I had roughly an hour to kill. I taught a class at a law school and we had our annual opening session which started at night. If I left work too late, I’d get stuck in traffic and be miss the session. Instead, I left work early and grabbed an early dinner, but I still had time on my hands. I was looking over what I had written about winning a lottery and knew it needed something more … a more legitimate conflict. I don’t remember what was in the news that day, but it had focused on some celebrity who seemed to only be a celebrity because she was famous. As recently as a decade ago, people were really only famous for accomplishing great things (or terrible things, I suppose). Now though, people seem to seek fame and worry about how to justify it and perhaps more importantly to many of them, maintain the fame for as long as they can.
But I started thinking about the lure of fame and how some people were drawn to it while others openly despise it. We all know of movie stars who prefer to hide from the paparazzi until their movie opens, at which point they smile at the same paparazzi they claim to hate. But these movie stars sought fame, on at least some level, by choosing their career. Every accountant knows that if they become a great accountant, they’ll still be relatively unknown. But actors? They know that if they hit it really big, they may be famous. But what if some tabloid decided to turn someone into a celebrity against their will?
And that’s when I thought of the name of a character; Heléna Midas. I’ve started on more novels since I wrote Celebrity Bounty. But so far, nobody else has just kind of ‘written herself’ like she did. I worked on coming up with a name, and Midas has a wonderfully greedy connotation—plus, I don’t think I have ever met anyone with that last name, which makes it slightly easier to write about her. There are no images lingering around some real person from my memory banks.

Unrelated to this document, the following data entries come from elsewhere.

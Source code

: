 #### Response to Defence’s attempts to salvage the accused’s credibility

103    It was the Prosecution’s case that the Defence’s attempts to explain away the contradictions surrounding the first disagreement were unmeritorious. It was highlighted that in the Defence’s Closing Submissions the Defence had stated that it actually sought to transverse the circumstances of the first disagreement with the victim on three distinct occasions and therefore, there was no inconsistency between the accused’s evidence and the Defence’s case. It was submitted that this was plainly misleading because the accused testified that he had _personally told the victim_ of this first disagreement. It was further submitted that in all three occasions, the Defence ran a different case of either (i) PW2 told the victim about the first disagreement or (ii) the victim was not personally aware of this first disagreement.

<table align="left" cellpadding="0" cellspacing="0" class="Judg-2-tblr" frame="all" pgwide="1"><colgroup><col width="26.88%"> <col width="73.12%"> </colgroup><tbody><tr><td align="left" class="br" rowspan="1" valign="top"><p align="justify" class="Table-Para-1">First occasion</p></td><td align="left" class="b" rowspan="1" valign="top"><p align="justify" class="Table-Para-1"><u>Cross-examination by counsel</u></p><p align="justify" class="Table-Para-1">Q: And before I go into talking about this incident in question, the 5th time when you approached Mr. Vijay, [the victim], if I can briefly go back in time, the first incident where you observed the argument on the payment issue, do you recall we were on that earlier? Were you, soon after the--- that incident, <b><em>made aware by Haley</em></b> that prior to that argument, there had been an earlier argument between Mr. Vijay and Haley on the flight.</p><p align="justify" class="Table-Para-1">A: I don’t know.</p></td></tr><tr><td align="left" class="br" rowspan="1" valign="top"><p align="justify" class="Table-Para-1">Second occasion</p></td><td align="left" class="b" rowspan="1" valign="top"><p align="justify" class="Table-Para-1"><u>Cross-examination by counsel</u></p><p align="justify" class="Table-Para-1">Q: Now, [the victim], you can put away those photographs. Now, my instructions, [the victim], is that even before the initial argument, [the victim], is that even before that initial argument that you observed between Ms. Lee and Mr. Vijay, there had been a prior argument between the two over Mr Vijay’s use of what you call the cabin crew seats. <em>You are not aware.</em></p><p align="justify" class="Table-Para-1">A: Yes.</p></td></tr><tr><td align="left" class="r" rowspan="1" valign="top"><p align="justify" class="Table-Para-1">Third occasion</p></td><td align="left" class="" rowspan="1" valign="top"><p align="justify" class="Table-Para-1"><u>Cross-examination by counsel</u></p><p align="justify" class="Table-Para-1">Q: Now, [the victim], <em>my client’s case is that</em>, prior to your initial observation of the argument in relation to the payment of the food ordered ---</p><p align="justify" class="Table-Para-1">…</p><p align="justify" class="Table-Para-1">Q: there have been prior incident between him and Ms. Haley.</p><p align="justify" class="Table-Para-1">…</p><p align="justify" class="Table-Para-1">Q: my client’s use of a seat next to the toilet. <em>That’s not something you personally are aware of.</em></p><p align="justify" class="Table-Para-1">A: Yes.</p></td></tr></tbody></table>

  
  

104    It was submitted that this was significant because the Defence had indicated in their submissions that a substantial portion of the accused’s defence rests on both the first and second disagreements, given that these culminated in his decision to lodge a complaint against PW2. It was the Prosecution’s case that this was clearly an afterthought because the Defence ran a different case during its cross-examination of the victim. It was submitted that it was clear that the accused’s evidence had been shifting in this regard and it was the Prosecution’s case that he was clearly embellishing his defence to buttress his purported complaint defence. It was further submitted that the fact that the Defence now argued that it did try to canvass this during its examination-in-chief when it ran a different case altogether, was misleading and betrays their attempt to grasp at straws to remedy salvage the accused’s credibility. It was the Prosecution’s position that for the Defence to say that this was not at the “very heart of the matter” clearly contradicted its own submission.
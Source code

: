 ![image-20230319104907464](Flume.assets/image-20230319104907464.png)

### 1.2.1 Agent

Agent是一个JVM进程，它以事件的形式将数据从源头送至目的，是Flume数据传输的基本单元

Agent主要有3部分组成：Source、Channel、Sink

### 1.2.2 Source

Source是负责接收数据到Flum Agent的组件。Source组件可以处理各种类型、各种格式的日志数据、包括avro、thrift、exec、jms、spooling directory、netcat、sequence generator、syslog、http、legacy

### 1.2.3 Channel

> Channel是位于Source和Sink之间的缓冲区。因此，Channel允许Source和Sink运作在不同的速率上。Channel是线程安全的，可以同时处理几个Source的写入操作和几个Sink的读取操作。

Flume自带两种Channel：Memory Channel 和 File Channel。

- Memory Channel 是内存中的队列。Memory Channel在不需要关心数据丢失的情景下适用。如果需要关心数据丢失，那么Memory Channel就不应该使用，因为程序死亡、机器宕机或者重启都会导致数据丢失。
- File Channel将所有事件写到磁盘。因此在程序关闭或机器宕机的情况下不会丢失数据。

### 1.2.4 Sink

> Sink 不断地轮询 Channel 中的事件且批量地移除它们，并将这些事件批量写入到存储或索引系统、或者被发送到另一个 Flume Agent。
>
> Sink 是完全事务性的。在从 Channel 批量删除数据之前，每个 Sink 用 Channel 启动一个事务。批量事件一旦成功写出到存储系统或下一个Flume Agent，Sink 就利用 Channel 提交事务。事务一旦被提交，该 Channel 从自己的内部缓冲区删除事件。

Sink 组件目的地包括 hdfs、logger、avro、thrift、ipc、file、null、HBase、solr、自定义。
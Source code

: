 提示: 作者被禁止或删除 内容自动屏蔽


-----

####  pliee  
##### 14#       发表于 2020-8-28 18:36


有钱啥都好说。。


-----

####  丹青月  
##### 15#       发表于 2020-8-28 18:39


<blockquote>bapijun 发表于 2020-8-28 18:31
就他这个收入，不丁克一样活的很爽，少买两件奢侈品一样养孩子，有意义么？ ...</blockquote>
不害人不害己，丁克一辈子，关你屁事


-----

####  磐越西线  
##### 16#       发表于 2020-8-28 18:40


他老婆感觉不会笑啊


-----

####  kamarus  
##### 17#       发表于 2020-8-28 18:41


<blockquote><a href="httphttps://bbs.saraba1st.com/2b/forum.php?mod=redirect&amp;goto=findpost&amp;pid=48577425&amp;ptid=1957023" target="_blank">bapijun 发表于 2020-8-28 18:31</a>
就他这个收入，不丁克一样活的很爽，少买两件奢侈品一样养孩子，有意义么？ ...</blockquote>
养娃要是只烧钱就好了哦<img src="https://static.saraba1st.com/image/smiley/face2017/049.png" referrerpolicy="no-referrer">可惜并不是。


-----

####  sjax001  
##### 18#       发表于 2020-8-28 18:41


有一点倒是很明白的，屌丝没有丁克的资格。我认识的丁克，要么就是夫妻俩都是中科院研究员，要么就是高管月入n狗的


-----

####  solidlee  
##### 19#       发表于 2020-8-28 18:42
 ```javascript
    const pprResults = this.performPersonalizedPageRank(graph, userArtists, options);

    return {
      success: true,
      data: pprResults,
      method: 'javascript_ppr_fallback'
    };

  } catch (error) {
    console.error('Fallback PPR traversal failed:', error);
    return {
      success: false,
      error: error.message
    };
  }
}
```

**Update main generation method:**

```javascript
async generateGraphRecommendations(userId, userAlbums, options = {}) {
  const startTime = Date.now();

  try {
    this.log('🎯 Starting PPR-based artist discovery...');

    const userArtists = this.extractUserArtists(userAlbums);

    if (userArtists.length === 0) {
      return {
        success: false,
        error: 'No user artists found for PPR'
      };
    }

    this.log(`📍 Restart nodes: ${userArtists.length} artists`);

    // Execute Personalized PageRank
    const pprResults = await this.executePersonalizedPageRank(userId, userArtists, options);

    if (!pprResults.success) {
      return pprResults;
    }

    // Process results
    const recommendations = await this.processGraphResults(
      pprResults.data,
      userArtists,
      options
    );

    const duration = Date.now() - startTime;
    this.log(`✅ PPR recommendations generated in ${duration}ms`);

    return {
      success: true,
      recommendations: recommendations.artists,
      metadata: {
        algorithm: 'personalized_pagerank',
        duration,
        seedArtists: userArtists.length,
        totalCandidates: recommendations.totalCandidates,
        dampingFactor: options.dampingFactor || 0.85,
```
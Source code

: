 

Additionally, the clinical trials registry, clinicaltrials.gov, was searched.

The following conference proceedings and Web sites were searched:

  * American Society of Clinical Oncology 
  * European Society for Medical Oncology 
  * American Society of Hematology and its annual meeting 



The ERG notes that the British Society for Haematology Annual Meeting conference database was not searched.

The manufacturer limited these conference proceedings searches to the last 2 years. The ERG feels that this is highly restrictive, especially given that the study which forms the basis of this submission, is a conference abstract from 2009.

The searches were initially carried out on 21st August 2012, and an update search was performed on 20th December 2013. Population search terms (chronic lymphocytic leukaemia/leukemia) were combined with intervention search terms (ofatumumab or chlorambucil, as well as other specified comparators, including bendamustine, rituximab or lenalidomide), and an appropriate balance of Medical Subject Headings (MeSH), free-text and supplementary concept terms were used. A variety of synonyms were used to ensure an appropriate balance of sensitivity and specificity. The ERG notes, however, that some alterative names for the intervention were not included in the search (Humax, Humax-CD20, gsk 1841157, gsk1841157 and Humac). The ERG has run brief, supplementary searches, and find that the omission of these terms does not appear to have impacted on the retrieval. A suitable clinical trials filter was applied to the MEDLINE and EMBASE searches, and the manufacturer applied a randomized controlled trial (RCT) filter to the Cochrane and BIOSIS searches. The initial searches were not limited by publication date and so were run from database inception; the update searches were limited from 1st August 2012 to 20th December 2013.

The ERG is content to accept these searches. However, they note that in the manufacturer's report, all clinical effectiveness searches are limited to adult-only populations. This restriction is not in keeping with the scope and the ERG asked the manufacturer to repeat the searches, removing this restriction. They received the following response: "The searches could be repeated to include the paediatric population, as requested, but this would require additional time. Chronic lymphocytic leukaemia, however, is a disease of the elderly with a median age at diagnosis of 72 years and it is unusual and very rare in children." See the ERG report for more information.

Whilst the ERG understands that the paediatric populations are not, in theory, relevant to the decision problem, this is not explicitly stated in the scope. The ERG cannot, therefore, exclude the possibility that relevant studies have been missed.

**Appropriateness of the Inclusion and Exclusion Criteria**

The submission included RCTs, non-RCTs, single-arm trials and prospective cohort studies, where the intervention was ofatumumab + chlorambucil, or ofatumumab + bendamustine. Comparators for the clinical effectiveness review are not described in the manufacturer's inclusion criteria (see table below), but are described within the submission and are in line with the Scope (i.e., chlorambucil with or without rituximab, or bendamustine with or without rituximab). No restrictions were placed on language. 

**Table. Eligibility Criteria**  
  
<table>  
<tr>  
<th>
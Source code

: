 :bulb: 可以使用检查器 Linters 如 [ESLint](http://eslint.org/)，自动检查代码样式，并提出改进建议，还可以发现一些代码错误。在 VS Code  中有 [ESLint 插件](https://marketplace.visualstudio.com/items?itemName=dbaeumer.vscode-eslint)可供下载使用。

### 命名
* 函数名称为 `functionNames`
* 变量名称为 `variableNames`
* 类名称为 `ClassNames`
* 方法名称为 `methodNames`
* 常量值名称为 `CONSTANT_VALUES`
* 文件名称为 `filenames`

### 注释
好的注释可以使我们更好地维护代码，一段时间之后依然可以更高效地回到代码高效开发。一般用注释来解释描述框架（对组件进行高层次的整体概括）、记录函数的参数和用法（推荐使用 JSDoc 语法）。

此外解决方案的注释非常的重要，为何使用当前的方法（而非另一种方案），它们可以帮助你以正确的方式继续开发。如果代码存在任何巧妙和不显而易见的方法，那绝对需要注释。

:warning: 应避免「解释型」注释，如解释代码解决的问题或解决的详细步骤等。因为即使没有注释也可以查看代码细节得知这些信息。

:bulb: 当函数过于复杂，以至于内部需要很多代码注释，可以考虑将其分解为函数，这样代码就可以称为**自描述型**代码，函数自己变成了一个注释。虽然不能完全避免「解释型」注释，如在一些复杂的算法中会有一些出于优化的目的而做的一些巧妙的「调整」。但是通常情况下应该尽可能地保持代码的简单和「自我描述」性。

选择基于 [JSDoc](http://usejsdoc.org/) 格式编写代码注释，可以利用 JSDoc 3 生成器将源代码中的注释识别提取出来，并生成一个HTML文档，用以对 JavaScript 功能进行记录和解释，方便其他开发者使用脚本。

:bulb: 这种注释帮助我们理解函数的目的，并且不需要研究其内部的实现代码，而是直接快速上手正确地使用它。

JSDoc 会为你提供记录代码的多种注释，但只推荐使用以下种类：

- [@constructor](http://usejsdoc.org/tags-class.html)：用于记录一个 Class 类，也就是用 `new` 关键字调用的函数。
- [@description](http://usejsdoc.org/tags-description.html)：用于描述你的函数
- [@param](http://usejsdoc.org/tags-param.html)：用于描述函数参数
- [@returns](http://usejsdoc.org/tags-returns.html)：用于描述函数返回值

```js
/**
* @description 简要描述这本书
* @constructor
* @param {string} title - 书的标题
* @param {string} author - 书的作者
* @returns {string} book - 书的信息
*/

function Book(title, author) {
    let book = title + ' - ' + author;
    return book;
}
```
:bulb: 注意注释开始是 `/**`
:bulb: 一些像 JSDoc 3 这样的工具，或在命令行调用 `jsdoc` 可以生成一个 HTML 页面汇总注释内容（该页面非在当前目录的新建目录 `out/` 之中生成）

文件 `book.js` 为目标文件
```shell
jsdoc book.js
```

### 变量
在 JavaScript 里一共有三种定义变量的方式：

I spent the remainder of the time before the class furiously writing down things that I thought a tabloid would do to exploit our protagonist who won the biggest lottery in American history. How could they exploit his newfound fame and capture him saying and doing things he wouldn’t want publicized? Over the next few months, these thoughts all took shape.
I came up with the not-outlandish concept that the paparazzi are on the verge of becoming extinct and useless. That’s not because consumers don’t want the pictures. It’s because the paparazzi can’t be everywhere. But, cell phones can be. All Celebrity Bounty (the fictional magazine) would need to do is tell people what they would pay for certain photos of certain celebrities doing things. They would publish a “buylist” and basically turn everyone into their hired paparazzi.
The rest of the book flowed from the concepts in these first two parts; how would somebody protect themselves after winning a giant lottery, especially if the tabloid industry decided to make them an unwilling celebrity? Hopefully, the details are what make the rest of the book worth reading.
If you ever decide that you want to try your hand at writing a novel, I hope that you get to meet someone like Heléna Midas. Almost from the minute I came up with her name, she practically wrote herself.